▶ [THE TASK]
Quote every line from the top of the listing down to and including the line that contains "### Automated Security Tests".

▶ [RECORDS TO USE]
◆ ◆ ◆ ◆
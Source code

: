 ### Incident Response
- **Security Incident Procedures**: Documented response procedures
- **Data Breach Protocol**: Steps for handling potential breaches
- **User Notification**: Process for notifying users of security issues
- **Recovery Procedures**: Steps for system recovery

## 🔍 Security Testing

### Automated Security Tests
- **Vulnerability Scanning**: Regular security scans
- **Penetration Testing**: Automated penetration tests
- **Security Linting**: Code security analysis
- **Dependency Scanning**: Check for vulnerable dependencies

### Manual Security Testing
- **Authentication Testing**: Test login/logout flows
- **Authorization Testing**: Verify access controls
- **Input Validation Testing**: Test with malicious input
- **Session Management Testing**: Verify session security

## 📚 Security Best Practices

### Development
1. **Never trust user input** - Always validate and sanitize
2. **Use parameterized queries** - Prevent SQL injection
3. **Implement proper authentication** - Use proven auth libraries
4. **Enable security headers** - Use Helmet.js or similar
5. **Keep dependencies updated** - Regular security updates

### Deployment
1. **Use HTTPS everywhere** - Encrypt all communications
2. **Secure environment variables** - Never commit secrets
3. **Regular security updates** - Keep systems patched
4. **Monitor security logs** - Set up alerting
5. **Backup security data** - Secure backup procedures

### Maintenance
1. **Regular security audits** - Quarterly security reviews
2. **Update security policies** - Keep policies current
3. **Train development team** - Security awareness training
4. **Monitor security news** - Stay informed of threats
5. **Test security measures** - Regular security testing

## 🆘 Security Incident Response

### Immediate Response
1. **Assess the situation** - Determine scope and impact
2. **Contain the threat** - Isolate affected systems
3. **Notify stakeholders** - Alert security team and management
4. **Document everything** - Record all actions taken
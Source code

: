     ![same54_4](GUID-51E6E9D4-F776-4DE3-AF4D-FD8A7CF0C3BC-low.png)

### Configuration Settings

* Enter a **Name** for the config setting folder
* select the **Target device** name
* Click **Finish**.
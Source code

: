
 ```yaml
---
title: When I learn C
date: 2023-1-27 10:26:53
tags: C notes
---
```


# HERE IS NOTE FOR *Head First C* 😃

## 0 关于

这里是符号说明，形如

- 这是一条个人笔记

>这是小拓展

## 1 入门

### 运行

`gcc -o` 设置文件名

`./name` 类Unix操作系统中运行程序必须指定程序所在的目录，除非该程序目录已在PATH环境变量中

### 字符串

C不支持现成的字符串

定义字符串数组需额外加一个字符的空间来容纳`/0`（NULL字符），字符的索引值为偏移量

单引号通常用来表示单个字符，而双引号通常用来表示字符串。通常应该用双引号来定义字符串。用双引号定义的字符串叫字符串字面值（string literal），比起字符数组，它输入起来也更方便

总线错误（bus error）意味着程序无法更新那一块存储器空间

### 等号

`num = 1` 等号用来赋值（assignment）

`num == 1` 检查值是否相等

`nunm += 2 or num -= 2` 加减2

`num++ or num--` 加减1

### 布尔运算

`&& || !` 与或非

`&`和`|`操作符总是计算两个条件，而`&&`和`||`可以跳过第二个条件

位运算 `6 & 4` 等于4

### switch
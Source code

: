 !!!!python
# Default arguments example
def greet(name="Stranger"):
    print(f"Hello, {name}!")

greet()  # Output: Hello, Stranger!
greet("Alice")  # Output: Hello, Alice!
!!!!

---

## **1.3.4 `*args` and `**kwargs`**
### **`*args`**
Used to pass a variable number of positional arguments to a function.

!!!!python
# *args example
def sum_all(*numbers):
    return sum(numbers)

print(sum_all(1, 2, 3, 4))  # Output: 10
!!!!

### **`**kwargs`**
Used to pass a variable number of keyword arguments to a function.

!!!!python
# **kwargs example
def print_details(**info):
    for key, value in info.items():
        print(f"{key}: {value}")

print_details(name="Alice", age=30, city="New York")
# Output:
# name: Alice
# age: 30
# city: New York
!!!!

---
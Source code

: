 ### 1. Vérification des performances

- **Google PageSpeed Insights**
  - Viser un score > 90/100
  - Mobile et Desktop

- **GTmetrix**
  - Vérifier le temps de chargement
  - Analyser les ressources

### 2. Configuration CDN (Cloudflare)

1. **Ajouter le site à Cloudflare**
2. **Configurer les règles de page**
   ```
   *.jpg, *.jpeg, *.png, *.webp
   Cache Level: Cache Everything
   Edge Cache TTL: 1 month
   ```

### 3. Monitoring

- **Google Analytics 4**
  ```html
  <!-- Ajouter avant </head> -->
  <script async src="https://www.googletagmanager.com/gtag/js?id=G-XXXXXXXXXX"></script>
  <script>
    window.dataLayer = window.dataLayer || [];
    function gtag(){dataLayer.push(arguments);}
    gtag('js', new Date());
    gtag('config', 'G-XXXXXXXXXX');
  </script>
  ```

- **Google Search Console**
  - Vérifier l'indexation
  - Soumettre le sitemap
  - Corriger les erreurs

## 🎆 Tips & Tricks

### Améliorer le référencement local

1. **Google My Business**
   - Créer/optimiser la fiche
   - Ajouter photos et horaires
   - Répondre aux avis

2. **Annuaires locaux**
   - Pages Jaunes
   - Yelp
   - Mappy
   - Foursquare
◆ ◆ ◆ ◆
▶ [ANSWER TO THIS TASK]
Source code

: ### Incident Response
- **Security Incident Procedures**: Documented response procedures
- **Data Breach Protocol**: Steps for handling potential breaches
- **User Notification**: Process for notifying users of security issues
- **Recovery Procedures**: Steps for system recovery

## 🔍 Security Testing

### Automated Security Tests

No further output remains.